Source records
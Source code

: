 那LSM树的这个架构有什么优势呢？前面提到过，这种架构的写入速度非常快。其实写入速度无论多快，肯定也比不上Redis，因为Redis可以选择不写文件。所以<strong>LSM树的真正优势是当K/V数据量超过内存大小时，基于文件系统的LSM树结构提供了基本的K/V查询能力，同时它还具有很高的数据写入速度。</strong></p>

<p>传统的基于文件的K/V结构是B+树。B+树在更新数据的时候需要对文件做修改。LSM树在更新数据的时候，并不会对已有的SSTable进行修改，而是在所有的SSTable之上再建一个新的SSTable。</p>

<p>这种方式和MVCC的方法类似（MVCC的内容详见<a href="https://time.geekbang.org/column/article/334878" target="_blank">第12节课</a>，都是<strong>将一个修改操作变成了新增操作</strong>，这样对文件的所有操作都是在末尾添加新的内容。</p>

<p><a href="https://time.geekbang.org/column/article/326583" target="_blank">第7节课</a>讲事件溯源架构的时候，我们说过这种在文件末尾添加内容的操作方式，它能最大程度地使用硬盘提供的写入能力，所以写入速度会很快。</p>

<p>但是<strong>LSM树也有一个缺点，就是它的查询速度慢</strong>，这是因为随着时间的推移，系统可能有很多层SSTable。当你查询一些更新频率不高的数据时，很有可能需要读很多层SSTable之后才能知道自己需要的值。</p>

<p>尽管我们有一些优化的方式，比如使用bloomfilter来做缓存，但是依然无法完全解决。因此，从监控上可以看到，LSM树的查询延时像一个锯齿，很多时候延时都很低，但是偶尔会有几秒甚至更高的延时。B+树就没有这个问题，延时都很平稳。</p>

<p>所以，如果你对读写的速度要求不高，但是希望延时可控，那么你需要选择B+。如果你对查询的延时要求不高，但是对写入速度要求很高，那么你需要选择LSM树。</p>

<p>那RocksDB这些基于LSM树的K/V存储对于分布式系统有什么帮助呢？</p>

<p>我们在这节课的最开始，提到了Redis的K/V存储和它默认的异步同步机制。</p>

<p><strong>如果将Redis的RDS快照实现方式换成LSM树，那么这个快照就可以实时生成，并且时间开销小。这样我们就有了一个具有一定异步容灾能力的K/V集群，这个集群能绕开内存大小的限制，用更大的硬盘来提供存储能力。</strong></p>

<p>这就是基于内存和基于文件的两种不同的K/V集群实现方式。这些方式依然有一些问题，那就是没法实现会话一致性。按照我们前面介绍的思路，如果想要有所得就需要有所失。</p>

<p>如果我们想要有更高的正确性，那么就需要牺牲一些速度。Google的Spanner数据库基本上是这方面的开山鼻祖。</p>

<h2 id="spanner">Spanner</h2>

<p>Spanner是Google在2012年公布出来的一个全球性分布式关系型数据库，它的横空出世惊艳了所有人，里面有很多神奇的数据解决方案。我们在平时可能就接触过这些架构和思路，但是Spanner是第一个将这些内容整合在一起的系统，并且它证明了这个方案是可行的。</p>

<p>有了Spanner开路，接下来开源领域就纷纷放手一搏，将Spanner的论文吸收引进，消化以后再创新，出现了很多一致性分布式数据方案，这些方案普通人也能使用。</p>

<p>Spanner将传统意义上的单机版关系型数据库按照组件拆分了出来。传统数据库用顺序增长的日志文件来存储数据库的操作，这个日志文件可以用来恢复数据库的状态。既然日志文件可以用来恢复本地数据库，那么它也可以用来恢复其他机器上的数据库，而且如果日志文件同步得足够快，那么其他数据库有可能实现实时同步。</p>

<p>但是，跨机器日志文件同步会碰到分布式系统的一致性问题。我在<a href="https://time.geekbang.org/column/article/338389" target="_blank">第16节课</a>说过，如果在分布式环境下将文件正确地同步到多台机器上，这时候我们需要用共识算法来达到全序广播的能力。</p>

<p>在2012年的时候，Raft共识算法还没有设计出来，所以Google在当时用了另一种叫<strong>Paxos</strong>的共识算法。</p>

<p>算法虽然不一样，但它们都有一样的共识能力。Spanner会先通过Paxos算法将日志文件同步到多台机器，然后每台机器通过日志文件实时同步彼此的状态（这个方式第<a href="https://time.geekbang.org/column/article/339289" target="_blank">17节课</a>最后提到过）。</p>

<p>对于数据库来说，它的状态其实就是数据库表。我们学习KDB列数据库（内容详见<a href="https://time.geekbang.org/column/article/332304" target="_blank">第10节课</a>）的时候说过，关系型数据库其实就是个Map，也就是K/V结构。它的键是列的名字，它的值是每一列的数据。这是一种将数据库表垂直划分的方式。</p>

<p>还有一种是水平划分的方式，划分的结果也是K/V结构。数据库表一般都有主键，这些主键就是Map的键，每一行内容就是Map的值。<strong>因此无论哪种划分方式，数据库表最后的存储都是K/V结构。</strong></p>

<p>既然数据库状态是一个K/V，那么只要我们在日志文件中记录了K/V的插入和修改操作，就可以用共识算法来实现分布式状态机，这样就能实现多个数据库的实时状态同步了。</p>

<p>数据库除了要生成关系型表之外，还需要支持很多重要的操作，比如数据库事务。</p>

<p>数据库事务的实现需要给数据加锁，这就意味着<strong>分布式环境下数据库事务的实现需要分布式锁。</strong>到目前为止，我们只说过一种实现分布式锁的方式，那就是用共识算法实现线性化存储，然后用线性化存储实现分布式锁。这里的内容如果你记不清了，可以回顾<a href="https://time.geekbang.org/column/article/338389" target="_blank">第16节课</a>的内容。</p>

◆ YOUR INSTRUCTIONS ◆
Up to and including the line with "<p>Spanner将传统意", restate the records above word for word from the very first line.

◆ OUTPUT BELOW ◆
Source code

: 那LSM树的这个架构有什么优势呢？前面提到过，这种架构的写入速度非常快。其实写入速度无论多快，肯定也比不上Redis，因为Redis可以选择不写文件。所以<strong>LSM树的真正优势是当K/V数据量超过内存大小时，基于文件系统的LSM树结构提供了基本的K/V查询能力，同时它还具有很高的数据写入速度。</strong></p>

<p>传统的基于文件的K/V结构是B+树。B+树在更新数据的时候需要对文件做修改。LSM树在更新数据的时候，并不会对已有的SSTable进行修改，而是在所有的SSTable之上再建一个新的SSTable。</p>

<p>这种方式和MVCC的方法类似（MVCC的内容详见<a href="https://time.geekbang.org/column/article/334878" target="_blank">第12节课</a>，都是<strong>将一个修改操作变成了新增操作</strong>，这样对文件的所有操作都是在末尾添加新的内容。</p>

<p><a href="https://time.geekbang.org/column/article/326583" target="_blank">第7节课</a>讲事件溯源架构的时候，我们说过这种在文件末尾添加内容的操作方式，它能最大程度地使用硬盘提供的写入能力，所以写入速度会很快。</p>

<p>但是<strong>LSM树也有一个缺点，就是它的查询速度慢</strong>，这是因为随着时间的推移，系统可能有很多层SSTable。当你查询一些更新频率不高的数据时，很有可能需要读很多层SSTable之后才能知道自己需要的值。</p>

<p>尽管我们有一些优化的方式，比如使用bloomfilter来做缓存，但是依然无法完全解决。因此，从监控上可以看到，LSM树的查询延时像一个锯齿，很多时候延时都很低，但是偶尔会有几秒甚至更高的延时。B+树就没有这个问题，延时都很平稳。</p>

<p>所以，如果你对读写的速度要求不高，但是希望延时可控，那么你需要选择B+。如果你对查询的延时要求不高，但是对写入速度要求很高，那么你需要选择LSM树。</p>

<p>那RocksDB这些基于LSM树的K/V存储对于分布式系统有什么帮助呢？</p>

<p>我们在这节课的最开始，提到了Redis的K/V存储和它默认的异步同步机制。</p>

<p><strong>如果将Redis的RDS快照实现方式换成LSM树，那么这个快照就可以实时生成，并且时间开销小。这样我们就有了一个具有一定异步容灾能力的K/V集群，这个集群能绕开内存大小的限制，用更大的硬盘来提供存储能力。</strong></p>

<p>这就是基于内存和基于文件的两种不同的K/V集群实现方式。这些方式依然有一些问题，那就是没法实现会话一致性。按照我们前面介绍的思路，如果想要有所得就需要有所失。</p>

<p>如果我们想要有更高的正确性，那么就需要牺牲一些速度。Google的Spanner数据库基本上是这方面的开山鼻祖。</p>

<h2 id="spanner">Spanner</h2>

<p>Spanner是Google在2012年公布出来的一个全球性分布式关系型数据库，它的横空出世惊艳了所有人，里面有很多神奇的数据解决方案。我们在平时可能就接触过这些架构和思路，但是Spanner是第一个将这些内容整合在一起的系统，并且它证明了这个方案是可行的。</p>

<p>有了Spanner开路，接下来开源领域就纷纷放手一搏，将Spanner的论文吸收引进，消化以后再创新，出现了很多一致性分布式数据方案，这些方案普通人也能使用。</p>

<p>Spanner将传统意义上的单机版关系型数据库按照组件拆分了出来。传统数据库用顺序增长的日志文件来存储数据库的操作，这个日志文件可以用来恢复数据库的状态。既然日志文件可以用来恢复本地数据库，那么它也可以用来恢复其他机器上的数据库，而且如果日志文件同步得足够快，那么其他数据库有可能实现实时同步。</p>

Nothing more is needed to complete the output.